Joan Holmquist Smith '64, A.M. '65

Watching over utilities

Joan Holmquist Smith '64, A.M. '65

 

Susan Seubert

 

Joan Smith says she's proof that "a good liberal-arts education can take you anywhere." A one-time high-school French teacher who earned undergraduate and graduate degrees in the language, Smith served more than twelve years on the Oregon Public Utility Commission and now advises utility regulators in sub-Saharan Africa.

Smith was appointed to Oregon's commission in 1990. One of three commissioners, she helped oversee the regulation of the state's investor-owned utilities, which are official monopolies, but must, in exchange, serve everyone. The commission approves their rates and makes sure their services are reliable.

A case from 1997 highlights the complexity and importance of Smith's role. At that time, a large energy corporation decided to buy Portland General Electric, a utility company serving many Oregonians. The commission had to determine whether the sale was in the public's interest and, Smith says, the corporation in question wasn't especially cooperative.

Ultimately, the commission allowed the corporation, the now-bankrupt Enron, to buy Portland General, but stipulated that it couldn't take the assets out of the utility. "We told them we hadn't just fallen off the turnip truck, and they had to play by our rules," says Smith. As a result, when Enron collapsed, the utility was still able to stand on its own. Today, Portland General Electric continues to serve some 1.5 million customers.

After retiring from the commission in 2003, Smith became a consultant to the government of Rwanda. She spent three weeks there, advising officials on regulatory issues. Virtually all of the country's infrastructure had been ripped out during the genocide that took place in the mid-1990s. After wireless technology emerged, the government needed to decide whether and how to regulate both the new business and the old.

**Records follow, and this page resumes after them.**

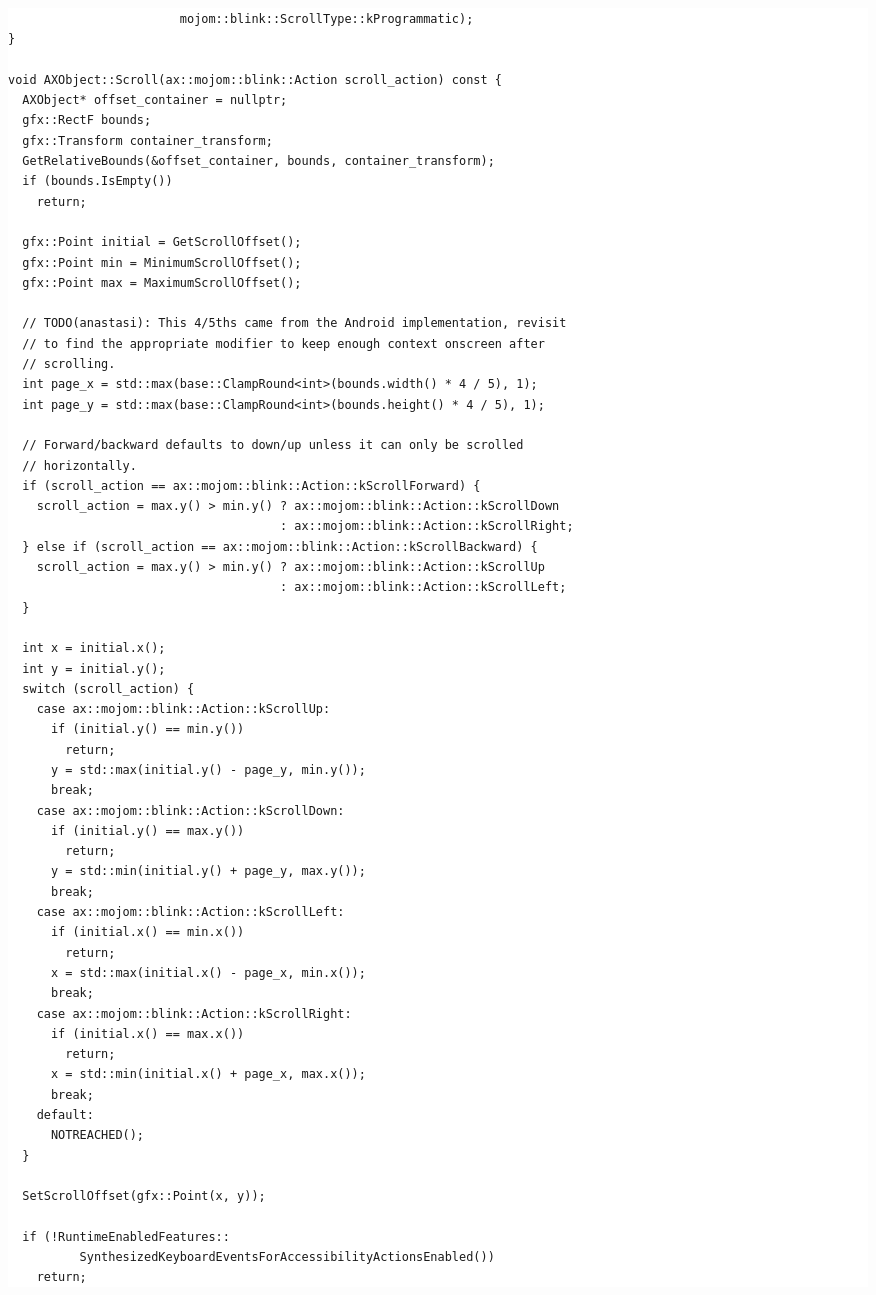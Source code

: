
 ```
                        mojom::blink::ScrollType::kProgrammatic);
}

void AXObject::Scroll(ax::mojom::blink::Action scroll_action) const {
  AXObject* offset_container = nullptr;
  gfx::RectF bounds;
  gfx::Transform container_transform;
  GetRelativeBounds(&offset_container, bounds, container_transform);
  if (bounds.IsEmpty())
    return;

  gfx::Point initial = GetScrollOffset();
  gfx::Point min = MinimumScrollOffset();
  gfx::Point max = MaximumScrollOffset();

  // TODO(anastasi): This 4/5ths came from the Android implementation, revisit
  // to find the appropriate modifier to keep enough context onscreen after
  // scrolling.
  int page_x = std::max(base::ClampRound<int>(bounds.width() * 4 / 5), 1);
  int page_y = std::max(base::ClampRound<int>(bounds.height() * 4 / 5), 1);

  // Forward/backward defaults to down/up unless it can only be scrolled
  // horizontally.
  if (scroll_action == ax::mojom::blink::Action::kScrollForward) {
    scroll_action = max.y() > min.y() ? ax::mojom::blink::Action::kScrollDown
                                      : ax::mojom::blink::Action::kScrollRight;
  } else if (scroll_action == ax::mojom::blink::Action::kScrollBackward) {
    scroll_action = max.y() > min.y() ? ax::mojom::blink::Action::kScrollUp
                                      : ax::mojom::blink::Action::kScrollLeft;
  }

  int x = initial.x();
  int y = initial.y();
  switch (scroll_action) {
    case ax::mojom::blink::Action::kScrollUp:
      if (initial.y() == min.y())
        return;
      y = std::max(initial.y() - page_y, min.y());
      break;
    case ax::mojom::blink::Action::kScrollDown:
      if (initial.y() == max.y())
        return;
      y = std::min(initial.y() + page_y, max.y());
      break;
    case ax::mojom::blink::Action::kScrollLeft:
      if (initial.x() == min.x())
        return;
      x = std::max(initial.x() - page_x, min.x());
      break;
    case ax::mojom::blink::Action::kScrollRight:
      if (initial.x() == max.x())
        return;
      x = std::min(initial.x() + page_x, max.x());
      break;
    default:
      NOTREACHED();
  }

  SetScrollOffset(gfx::Point(x, y));

  if (!RuntimeEnabledFeatures::
          SynthesizedKeyboardEventsForAccessibilityActionsEnabled())
    return;
```
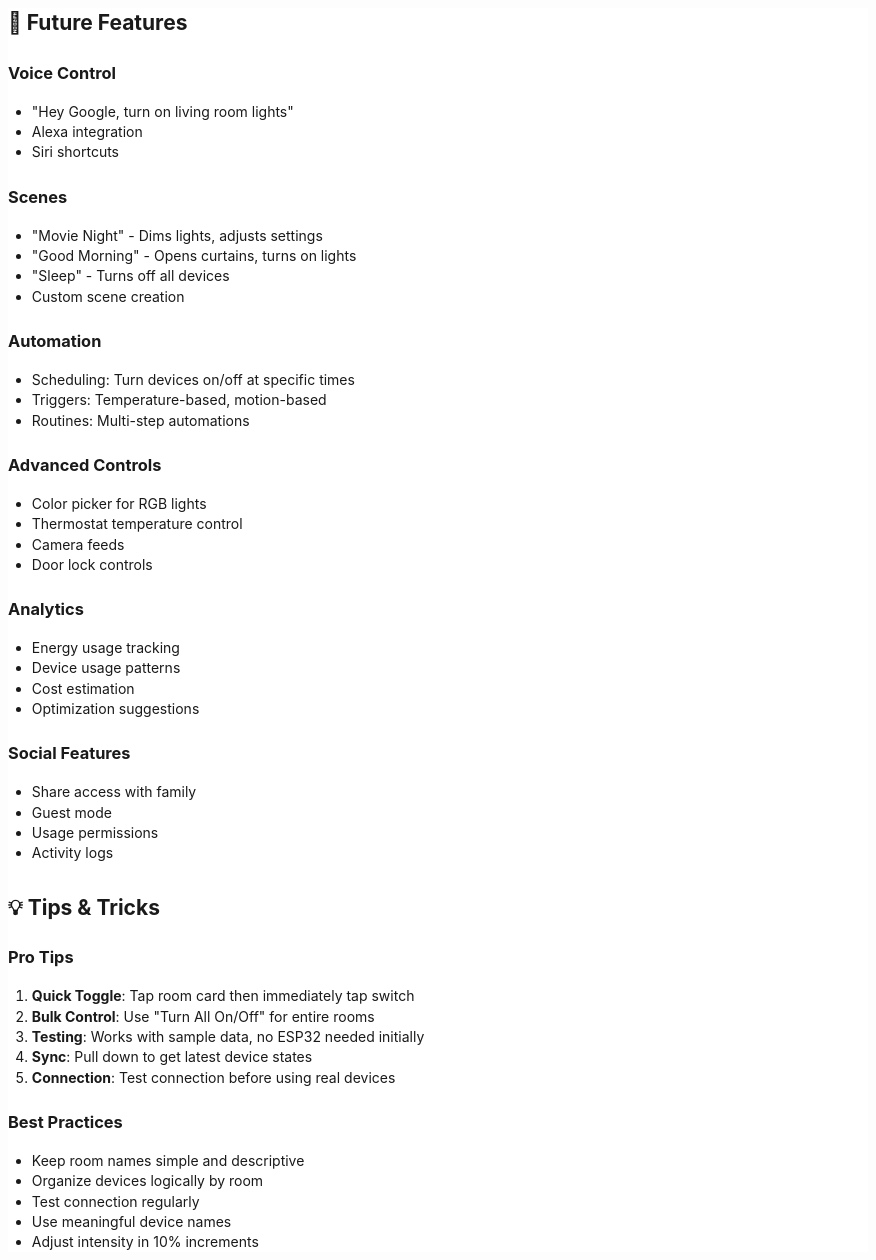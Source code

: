 ## 🚀 Future Features

### Voice Control
- "Hey Google, turn on living room lights"
- Alexa integration
- Siri shortcuts

### Scenes
- "Movie Night" - Dims lights, adjusts settings
- "Good Morning" - Opens curtains, turns on lights
- "Sleep" - Turns off all devices
- Custom scene creation

### Automation
- Scheduling: Turn devices on/off at specific times
- Triggers: Temperature-based, motion-based
- Routines: Multi-step automations

### Advanced Controls
- Color picker for RGB lights
- Thermostat temperature control
- Camera feeds
- Door lock controls

### Analytics
- Energy usage tracking
- Device usage patterns
- Cost estimation
- Optimization suggestions

### Social Features
- Share access with family
- Guest mode
- Usage permissions
- Activity logs

## 💡 Tips & Tricks

### Pro Tips
1. **Quick Toggle**: Tap room card then immediately tap switch
2. **Bulk Control**: Use "Turn All On/Off" for entire rooms
3. **Testing**: Works with sample data, no ESP32 needed initially
4. **Sync**: Pull down to get latest device states
5. **Connection**: Test connection before using real devices

### Best Practices
- Keep room names simple and descriptive
- Organize devices logically by room
- Test connection regularly
- Use meaningful device names
- Adjust intensity in 10% increments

By the time Smith arrived, previous consultants had already "put everything down on paper," Smith says. "But when the consultants go home, no one is there to carry on or train." Her role, she explains, was "to say, Here's the reality, and you can do it. And here are a few tools that will help you, and here are some resources you can use to keep going."

Since then, Smith has traveled to other African countries, consulting on different regulatory issues in each. She's led executive-training workshops for regulatory commissioners in Lesotho and South Africa. She went to Nigeria to help promote collaborations between different African countries so they could carry cell traffic from one nation to the next without charging customers twice.

In October, she planned to make her third trip to Ethiopia to consult with regulators who are deciding whether to keep the phone monopolies they have or to open up their marketplace.

Smith says she sees a lot of hope for Africa. "The people I work for are bright and skilled and skillful. So long as somebody asks me, I'll go."